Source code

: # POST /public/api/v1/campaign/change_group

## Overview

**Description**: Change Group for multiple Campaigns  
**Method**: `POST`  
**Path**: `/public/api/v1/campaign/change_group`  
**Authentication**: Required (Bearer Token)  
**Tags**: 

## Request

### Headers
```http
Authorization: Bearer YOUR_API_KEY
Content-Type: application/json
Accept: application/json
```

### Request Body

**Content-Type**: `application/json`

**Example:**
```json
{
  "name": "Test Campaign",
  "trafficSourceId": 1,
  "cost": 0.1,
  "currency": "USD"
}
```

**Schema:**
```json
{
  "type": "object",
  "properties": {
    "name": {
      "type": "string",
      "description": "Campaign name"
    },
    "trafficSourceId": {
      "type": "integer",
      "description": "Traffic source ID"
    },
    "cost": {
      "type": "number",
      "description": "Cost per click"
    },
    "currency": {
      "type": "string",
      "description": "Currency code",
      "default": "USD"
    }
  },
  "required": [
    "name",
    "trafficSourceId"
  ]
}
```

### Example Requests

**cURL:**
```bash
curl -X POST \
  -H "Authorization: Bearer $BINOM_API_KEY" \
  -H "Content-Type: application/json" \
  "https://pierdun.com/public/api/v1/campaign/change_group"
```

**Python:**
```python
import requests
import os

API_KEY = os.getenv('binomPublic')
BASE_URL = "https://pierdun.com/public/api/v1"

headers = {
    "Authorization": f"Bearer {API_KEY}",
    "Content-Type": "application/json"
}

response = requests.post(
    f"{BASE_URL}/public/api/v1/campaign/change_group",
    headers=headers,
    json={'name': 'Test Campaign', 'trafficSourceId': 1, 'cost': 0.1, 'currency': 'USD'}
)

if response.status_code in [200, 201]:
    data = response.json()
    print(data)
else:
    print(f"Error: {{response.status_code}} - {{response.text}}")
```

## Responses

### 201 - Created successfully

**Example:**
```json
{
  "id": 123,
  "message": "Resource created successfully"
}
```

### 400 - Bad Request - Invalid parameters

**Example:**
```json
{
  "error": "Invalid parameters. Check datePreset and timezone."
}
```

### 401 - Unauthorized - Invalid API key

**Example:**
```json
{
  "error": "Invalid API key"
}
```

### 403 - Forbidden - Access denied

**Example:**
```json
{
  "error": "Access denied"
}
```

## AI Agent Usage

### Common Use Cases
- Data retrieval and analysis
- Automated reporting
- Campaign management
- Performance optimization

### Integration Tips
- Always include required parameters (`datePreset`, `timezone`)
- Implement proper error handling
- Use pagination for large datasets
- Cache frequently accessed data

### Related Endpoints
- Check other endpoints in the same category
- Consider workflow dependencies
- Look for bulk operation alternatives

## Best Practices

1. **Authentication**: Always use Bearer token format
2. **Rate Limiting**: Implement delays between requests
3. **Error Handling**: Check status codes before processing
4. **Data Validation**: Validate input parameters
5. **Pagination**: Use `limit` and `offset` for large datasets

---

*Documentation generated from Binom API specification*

**ACTION ITEM**
Return the data in full, exactly as it appears above.

**RESPONSE**
Source code

: # POST /public/api/v1/campaign/change_group

## Overview

**Description**: Change Group for multiple Campaigns  
**Method**: `POST`  
**Path**: `/public/api/v1/campaign/change_group`  
**Authentication**: Required (Bearer Token)  
**Tags**: 

## Request

### Headers
```http
Authorization: Bearer YOUR_API_KEY
Content-Type: application/json
Accept: application/json
```

### Request Body

**Content-Type**: `application/json`

**Example:**
```json
{
  "name": "Test Campaign",
  "trafficSourceId": 1,
  "cost": 0.1,
  "currency": "USD"
}
```

**Schema:**
```json
{
  "type": "object",
  "properties": {
    "name": {
      "type": "string",
      "description": "Campaign name"
    },
    "trafficSourceId": {
      "type": "integer",
      "description": "Traffic source ID"
    },
    "cost": {
      "type": "number",
      "description": "Cost per click"
    },
    "currency": {
      "type": "string",
      "description": "Currency code",
      "default": "USD"
    }
  },
  "required": [
    "name",
    "trafficSourceId"
  ]
}
```

### Example Requests

**cURL:**
```bash
curl -X POST \
  -H "Authorization: Bearer $BINOM_API_KEY" \
  -H "Content-Type: application/json" \
  "https://pierdun.com/public/api/v1/campaign/change_group"
```

**Python:**
```python
import requests
import os

API_KEY = os.getenv('binomPublic')
BASE_URL = "https://pierdun.com/public/api/v1"

headers = {
    "Authorization": f"Bearer {API_KEY}",
    "Content-Type": "application/json"
}

response = requests.post(
    f"{BASE_URL}/public/api/v1/campaign/change_group",
    headers=headers,
    json={'name': 'Test Campaign', 'trafficSourceId': 1, 'cost': 0.1, 'currency': 'USD'}
)

if response.status_code in [200, 201]:
    data = response.json()
    print(data)
else:
    print(f"Error: {{response.status_code}} - {{response.text}}")
```

## Responses

### 201 - Created successfully

**Example:**
```json
{
  "id": 123,
  "message": "Resource created successfully"
}
```

### 400 - Bad Request - Invalid parameters

**Example:**
```json
{
  "error": "Invalid parameters. Check datePreset and timezone."
}
```

### 401 - Unauthorized - Invalid API key

**Example:**
```json
{
  "error": "Invalid API key"
}
```

### 403 - Forbidden - Access denied

**Example:**
```json
{
  "error": "Access denied"
}
```

## AI Agent Usage

### Common Use Cases
- Data retrieval and analysis
- Automated reporting
- Campaign management
- Performance optimization

### Integration Tips
- Always include required parameters (`datePreset`, `timezone`)
- Implement proper error handling
- Use pagination for large datasets
- Cache frequently accessed data

### Related Endpoints
- Check other endpoints in the same category
- Consider workflow dependencies
- Look for bulk operation alternatives

## Best Practices

1. **Authentication**: Always use Bearer token format
2. **Rate Limiting**: Implement delays between requests
3. **Error Handling**: Check status codes before processing
4. **Data Validation**: Validate input parameters
5. **Pagination**: Use `limit` and `offset` for large datasets

---

*Documentation generated from Binom API specification*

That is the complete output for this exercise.